Security for admin accounts

[xeanyngoat]

Hi there,

I cant post here: http://xenforo.com/community/threads/forum-security-admin-account.63439/ so started this thread. Thought it would be more secure to have a different display name to the login name (at least for admin accounts) for the extra protection, similar to WordPress. Seems a bit odd to me that straight out of the box someone only needs to guess a password for an admin account.

Cheers.

 

[Paul B]

The reason you can't post in that thread is because you haven't associated your forum user name with your license.

How do you know which are admin accounts?

If the site owner so wishes, they can remove the first account as an admin account and set up a new one.

So then you would have to guess the account and the password.

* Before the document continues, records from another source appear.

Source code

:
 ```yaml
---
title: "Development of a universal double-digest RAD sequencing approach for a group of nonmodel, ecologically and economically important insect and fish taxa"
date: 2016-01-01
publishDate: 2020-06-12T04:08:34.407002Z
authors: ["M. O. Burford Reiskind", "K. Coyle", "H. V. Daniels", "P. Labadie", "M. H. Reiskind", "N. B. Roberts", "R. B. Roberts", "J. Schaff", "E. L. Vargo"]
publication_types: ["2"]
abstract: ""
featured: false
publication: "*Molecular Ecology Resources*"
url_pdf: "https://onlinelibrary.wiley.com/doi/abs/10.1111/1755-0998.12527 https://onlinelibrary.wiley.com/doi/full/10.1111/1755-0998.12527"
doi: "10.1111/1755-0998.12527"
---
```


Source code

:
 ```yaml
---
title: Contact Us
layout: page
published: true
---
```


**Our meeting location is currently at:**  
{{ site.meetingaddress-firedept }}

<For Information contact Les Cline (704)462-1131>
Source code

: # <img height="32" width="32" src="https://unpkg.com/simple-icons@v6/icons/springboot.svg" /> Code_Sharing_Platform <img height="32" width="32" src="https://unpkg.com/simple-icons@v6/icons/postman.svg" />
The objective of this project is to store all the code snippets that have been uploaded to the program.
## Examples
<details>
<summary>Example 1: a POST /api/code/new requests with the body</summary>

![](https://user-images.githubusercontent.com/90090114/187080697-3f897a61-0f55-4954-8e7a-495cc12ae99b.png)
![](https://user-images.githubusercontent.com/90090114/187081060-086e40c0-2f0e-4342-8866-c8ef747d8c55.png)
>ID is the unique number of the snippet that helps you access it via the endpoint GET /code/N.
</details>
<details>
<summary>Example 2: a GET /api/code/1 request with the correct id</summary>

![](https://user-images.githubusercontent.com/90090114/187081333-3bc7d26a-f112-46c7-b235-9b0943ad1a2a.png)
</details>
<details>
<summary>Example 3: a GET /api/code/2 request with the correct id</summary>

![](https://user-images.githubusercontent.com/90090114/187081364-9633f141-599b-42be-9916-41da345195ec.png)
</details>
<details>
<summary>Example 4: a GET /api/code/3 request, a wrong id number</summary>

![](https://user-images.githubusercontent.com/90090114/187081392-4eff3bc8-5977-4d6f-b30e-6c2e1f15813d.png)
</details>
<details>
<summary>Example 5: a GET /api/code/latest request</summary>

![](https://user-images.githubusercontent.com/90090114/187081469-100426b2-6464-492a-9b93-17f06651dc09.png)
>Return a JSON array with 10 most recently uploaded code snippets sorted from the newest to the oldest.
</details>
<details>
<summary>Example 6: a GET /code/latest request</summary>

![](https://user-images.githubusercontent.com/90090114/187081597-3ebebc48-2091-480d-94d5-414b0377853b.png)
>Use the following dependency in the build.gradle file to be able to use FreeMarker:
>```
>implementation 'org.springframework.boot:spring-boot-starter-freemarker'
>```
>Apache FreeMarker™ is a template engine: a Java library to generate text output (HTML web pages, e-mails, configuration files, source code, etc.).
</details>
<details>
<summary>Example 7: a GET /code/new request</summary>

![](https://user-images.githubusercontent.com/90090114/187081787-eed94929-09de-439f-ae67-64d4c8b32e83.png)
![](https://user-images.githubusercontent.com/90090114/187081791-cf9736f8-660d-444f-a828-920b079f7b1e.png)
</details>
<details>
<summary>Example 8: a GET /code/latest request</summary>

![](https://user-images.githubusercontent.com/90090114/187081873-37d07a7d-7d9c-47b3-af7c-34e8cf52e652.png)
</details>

Not to mention defeating the .htaccess password/IP auth on the ACP log in.

 

[xeanyngoat]

The reason you can't post in that thread is because you haven't associated your forum user name with your license.

Thanks

How do you know which are admin accounts?

On some sites it would be pretty easy to figure out who the admins are because they would be the ones doing all the 'butt kicking', I guess

If the site owner so wishes, they can remove the first account as an admin account and set up a new one.

Does this mean use a different account to do the posting with?

I still think a useful solution is to allow different username to display name My thoughts.

 

[Newt]

I think what you're looking for is pretty well explained here. Makes the user.1 Super Admin account no longer as exposed. Now the admin.php file can still be targeted, hence the .htaccess protection which adds a security layer.